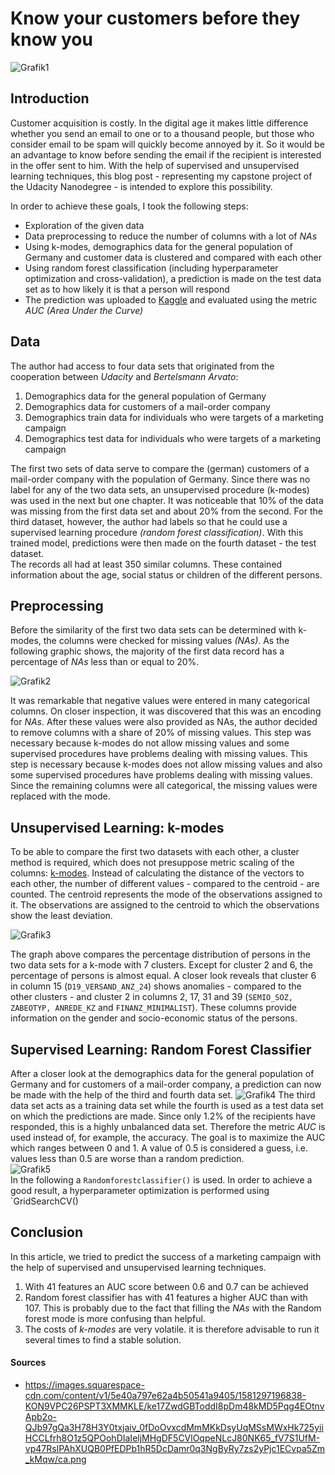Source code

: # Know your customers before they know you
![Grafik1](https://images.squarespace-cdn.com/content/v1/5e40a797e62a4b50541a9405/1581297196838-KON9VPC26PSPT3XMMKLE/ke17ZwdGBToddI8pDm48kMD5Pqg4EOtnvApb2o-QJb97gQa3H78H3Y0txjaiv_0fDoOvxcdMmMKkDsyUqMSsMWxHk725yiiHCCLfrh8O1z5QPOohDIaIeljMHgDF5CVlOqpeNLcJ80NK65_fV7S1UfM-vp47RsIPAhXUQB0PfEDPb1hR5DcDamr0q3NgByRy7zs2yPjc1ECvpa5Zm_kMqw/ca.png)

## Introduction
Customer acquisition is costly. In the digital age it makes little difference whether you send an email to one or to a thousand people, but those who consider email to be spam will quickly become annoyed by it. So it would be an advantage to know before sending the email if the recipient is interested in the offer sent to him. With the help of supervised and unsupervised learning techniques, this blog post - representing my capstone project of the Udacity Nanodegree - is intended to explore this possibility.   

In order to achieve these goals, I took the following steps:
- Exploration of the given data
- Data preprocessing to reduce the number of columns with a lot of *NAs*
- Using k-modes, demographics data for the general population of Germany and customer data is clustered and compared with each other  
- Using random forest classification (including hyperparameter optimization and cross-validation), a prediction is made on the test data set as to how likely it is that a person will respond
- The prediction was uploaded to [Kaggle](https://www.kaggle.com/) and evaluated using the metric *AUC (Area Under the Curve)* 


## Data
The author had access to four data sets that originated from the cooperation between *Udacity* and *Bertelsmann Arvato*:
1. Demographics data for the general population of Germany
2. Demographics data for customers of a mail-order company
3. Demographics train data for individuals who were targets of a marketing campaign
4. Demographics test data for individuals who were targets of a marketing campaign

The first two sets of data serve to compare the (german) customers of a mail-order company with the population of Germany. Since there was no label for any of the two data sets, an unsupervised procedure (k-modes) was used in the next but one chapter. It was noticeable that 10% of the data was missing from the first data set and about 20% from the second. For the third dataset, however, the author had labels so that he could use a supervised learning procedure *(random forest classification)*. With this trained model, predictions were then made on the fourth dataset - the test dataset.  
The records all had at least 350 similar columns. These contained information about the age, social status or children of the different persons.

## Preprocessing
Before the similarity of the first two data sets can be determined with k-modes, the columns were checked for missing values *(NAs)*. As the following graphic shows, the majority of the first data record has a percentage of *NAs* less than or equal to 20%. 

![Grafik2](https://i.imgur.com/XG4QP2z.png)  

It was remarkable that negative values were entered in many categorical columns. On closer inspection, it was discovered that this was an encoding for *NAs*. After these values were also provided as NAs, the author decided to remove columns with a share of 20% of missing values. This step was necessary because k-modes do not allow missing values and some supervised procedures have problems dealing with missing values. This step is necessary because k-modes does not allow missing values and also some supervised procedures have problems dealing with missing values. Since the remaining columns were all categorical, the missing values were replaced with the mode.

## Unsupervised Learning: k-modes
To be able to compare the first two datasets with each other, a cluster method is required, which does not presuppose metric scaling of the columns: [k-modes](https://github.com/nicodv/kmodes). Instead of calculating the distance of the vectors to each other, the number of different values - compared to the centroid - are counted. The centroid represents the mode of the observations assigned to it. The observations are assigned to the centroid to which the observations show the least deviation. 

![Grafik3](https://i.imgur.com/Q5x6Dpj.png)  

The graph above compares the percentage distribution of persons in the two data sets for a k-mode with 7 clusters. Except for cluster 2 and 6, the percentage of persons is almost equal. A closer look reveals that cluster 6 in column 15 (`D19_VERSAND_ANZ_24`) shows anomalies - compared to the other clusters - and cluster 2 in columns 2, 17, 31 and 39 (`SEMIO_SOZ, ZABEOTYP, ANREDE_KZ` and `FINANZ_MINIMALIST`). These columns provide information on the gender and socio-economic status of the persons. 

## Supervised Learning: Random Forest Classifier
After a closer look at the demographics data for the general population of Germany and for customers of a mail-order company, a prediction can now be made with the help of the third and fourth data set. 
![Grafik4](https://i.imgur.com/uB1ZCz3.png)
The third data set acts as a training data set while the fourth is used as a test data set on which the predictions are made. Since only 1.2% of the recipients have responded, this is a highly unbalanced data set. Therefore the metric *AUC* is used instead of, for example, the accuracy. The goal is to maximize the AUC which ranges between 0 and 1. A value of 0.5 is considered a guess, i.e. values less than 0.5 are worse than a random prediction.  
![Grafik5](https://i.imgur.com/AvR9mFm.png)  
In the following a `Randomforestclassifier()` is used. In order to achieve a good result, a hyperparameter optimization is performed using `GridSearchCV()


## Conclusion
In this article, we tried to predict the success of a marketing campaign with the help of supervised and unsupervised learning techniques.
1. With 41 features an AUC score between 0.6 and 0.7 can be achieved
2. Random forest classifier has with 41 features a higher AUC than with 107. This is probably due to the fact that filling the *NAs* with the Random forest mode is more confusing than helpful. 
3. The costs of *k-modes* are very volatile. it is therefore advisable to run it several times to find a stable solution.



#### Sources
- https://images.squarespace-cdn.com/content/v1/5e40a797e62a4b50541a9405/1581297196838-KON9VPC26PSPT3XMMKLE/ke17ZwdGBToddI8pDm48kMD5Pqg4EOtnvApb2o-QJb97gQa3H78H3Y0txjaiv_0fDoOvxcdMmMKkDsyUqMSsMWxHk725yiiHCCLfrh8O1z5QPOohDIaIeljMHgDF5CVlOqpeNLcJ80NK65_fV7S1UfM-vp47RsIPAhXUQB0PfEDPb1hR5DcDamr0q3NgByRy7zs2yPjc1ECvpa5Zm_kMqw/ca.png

•••••

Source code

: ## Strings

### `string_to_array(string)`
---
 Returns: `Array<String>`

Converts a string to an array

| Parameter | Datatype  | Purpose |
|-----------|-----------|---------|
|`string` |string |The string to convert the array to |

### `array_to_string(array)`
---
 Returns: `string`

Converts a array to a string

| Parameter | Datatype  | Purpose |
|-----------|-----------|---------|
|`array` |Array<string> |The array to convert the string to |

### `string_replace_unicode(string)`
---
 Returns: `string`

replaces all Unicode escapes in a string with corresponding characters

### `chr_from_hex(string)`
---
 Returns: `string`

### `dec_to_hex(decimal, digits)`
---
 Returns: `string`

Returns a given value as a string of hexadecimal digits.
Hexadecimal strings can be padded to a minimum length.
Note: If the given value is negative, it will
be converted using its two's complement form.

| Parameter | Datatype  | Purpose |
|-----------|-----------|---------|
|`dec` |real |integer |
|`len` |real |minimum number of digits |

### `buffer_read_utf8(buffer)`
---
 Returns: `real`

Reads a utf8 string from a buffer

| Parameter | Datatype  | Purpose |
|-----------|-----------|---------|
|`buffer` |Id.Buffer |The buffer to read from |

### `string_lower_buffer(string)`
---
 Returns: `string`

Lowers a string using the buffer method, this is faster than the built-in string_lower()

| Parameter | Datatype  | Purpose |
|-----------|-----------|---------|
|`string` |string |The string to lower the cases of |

•••••

Exercise: In the entries above, find the line with "of digits |" and the line with "Lowers a string", then set down exactly those two and every line between them, nothing else.

Solution for this exercise:
|`len` |real |minimum number of digits |

### `buffer_read_utf8(buffer)`
---
 Returns: `real`

Reads a utf8 string from a buffer

| Parameter | Datatype  | Purpose |
|-----------|-----------|---------|
|`buffer` |Id.Buffer |The buffer to read from |

### `string_lower_buffer(string)`
---
 Returns: `string`

Lowers a string using the buffer method, this is faster than the built-in string_lower()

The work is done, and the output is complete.